··· Dataset content ···
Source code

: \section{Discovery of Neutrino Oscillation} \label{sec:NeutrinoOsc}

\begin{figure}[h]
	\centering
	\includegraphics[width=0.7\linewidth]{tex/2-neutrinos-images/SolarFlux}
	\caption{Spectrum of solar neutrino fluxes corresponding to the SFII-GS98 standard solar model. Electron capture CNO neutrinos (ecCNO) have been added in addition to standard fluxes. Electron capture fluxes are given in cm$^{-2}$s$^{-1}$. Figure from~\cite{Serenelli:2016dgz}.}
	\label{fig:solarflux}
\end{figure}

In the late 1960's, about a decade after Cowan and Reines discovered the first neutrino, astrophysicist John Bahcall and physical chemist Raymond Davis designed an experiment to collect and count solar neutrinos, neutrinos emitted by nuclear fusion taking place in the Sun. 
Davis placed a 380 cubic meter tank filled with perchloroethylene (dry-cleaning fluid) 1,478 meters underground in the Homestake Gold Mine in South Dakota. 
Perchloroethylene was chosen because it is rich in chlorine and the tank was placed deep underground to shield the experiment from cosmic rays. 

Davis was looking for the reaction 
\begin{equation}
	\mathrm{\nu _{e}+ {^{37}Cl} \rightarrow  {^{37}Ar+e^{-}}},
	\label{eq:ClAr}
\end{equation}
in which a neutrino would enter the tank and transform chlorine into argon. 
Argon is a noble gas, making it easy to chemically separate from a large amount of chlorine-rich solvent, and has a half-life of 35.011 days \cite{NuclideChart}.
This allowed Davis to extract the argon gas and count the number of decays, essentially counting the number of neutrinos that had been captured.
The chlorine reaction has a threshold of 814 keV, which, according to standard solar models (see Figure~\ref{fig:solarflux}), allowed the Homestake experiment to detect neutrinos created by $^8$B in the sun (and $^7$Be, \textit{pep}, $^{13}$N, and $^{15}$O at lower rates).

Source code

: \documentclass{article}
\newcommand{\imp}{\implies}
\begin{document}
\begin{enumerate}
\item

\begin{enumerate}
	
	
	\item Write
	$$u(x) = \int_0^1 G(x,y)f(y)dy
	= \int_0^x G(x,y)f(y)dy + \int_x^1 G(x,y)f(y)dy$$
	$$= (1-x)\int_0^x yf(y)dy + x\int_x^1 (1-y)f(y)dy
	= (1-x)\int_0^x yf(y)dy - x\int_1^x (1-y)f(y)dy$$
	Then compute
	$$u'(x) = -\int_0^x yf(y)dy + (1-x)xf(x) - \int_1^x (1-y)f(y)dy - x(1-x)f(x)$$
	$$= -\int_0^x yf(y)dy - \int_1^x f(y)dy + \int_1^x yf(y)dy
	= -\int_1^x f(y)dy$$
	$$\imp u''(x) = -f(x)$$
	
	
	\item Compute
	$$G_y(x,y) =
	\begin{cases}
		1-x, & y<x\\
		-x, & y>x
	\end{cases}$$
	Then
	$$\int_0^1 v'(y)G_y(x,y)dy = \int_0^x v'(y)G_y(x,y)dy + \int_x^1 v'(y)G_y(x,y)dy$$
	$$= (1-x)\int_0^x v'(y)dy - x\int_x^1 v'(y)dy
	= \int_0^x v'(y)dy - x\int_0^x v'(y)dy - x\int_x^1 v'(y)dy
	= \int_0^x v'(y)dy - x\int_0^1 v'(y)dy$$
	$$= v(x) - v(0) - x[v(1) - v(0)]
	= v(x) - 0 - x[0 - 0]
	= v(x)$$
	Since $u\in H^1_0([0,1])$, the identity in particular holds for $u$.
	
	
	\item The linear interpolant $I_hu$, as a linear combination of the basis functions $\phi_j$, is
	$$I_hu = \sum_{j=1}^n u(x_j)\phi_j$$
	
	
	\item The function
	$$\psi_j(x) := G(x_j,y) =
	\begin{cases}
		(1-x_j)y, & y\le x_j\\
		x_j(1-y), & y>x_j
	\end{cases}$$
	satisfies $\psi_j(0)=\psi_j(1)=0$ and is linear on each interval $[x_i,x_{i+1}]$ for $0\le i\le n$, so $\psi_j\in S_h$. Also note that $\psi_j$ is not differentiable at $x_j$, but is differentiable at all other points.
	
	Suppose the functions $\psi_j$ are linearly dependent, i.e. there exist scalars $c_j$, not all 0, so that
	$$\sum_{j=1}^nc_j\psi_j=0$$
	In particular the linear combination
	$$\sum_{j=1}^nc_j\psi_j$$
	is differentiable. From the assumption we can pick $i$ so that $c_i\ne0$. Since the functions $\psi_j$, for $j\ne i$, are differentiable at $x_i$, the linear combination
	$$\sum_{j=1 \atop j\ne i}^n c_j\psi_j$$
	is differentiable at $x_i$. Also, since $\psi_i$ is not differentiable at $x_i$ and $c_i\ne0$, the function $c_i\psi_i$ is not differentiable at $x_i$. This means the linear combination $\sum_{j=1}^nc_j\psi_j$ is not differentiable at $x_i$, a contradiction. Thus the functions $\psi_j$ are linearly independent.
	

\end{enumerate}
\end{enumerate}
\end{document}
···
* The task: State how many lines in the material contain "reaction", giving nothing besides the count.

* Solution to this exercise: 2